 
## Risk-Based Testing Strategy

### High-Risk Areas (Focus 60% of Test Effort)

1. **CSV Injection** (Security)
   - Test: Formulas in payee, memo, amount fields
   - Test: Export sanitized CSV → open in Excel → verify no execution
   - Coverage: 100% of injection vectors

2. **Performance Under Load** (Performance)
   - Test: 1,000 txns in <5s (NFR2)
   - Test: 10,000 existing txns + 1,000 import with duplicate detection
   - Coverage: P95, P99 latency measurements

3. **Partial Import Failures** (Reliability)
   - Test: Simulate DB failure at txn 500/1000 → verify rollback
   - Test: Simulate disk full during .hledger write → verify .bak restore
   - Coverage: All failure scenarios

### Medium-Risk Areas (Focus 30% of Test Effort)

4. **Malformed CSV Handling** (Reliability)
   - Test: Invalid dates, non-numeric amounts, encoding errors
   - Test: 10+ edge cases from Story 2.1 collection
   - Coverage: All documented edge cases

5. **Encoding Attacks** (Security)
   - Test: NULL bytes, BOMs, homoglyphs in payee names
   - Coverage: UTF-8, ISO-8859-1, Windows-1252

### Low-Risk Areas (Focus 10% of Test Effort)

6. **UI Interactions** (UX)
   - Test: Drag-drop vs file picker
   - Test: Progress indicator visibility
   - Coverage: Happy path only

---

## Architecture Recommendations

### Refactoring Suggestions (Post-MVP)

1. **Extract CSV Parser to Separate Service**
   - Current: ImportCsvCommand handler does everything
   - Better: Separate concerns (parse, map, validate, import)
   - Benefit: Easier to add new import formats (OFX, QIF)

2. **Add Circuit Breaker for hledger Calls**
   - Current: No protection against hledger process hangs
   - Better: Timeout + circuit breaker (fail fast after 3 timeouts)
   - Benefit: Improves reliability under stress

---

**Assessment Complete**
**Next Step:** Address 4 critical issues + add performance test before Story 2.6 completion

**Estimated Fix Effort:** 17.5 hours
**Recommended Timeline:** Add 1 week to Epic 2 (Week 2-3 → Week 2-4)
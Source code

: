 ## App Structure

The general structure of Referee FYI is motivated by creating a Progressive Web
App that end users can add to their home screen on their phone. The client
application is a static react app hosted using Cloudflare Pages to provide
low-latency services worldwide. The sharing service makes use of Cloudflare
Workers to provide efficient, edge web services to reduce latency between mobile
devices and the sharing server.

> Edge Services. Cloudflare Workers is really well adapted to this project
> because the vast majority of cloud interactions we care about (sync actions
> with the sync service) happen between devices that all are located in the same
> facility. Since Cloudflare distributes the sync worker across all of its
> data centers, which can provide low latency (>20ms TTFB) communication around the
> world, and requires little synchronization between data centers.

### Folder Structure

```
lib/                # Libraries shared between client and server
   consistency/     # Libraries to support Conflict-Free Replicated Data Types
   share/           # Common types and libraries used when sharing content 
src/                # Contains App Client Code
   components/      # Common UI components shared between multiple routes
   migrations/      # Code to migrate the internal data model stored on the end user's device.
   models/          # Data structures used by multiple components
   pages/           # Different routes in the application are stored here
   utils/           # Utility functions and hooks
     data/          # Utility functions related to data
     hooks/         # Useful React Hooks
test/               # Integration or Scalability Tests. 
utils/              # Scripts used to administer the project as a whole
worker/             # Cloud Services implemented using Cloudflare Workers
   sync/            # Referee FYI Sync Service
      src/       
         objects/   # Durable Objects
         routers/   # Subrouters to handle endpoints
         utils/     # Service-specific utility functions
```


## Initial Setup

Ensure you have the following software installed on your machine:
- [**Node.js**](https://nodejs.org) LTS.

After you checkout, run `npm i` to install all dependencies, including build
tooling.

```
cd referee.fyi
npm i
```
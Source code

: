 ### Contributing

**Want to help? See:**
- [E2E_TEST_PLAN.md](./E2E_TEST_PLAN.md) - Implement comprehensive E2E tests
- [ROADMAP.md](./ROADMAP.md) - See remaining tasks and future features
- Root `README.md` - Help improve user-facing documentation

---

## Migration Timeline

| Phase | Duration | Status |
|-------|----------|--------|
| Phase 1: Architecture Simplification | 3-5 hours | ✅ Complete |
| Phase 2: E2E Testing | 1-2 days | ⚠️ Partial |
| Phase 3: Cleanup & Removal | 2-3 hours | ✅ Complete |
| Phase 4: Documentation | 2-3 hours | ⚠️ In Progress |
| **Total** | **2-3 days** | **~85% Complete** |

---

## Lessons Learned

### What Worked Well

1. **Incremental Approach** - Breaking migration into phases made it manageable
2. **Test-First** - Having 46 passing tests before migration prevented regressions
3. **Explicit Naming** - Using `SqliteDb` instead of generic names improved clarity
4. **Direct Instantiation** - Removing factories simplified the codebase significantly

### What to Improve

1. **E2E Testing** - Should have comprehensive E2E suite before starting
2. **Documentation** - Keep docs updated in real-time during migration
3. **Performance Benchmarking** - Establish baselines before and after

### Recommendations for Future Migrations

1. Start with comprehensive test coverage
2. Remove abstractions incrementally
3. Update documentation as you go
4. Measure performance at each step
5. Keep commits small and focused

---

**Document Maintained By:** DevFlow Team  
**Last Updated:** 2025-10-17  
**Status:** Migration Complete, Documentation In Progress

§ §

- WHAT YOU WILL DO -
Output the line containing "4. **Direct Instantiation**" and all lines after it to the end of the records, exactly as given.

- SOLUTION FOR THIS TASK -
4. **Direct Instantiation** - Removing factories simplified the codebase significantly

### What to Improve

1. **E2E Testing** - Should have comprehensive E2E suite before starting
2. **Documentation** - Keep docs updated in real-time during migration
3. **Performance Benchmarking** - Establish baselines before and after

### Recommendations for Future Migrations

1. Start with comprehensive test coverage
2. Remove abstractions incrementally
3. Update documentation as you go
4. Measure performance at each step
5. Keep commits small and focused

---

**Document Maintained By:** DevFlow Team  
**Last Updated:** 2025-10-17  
**Status:** Migration Complete, Documentation In Progress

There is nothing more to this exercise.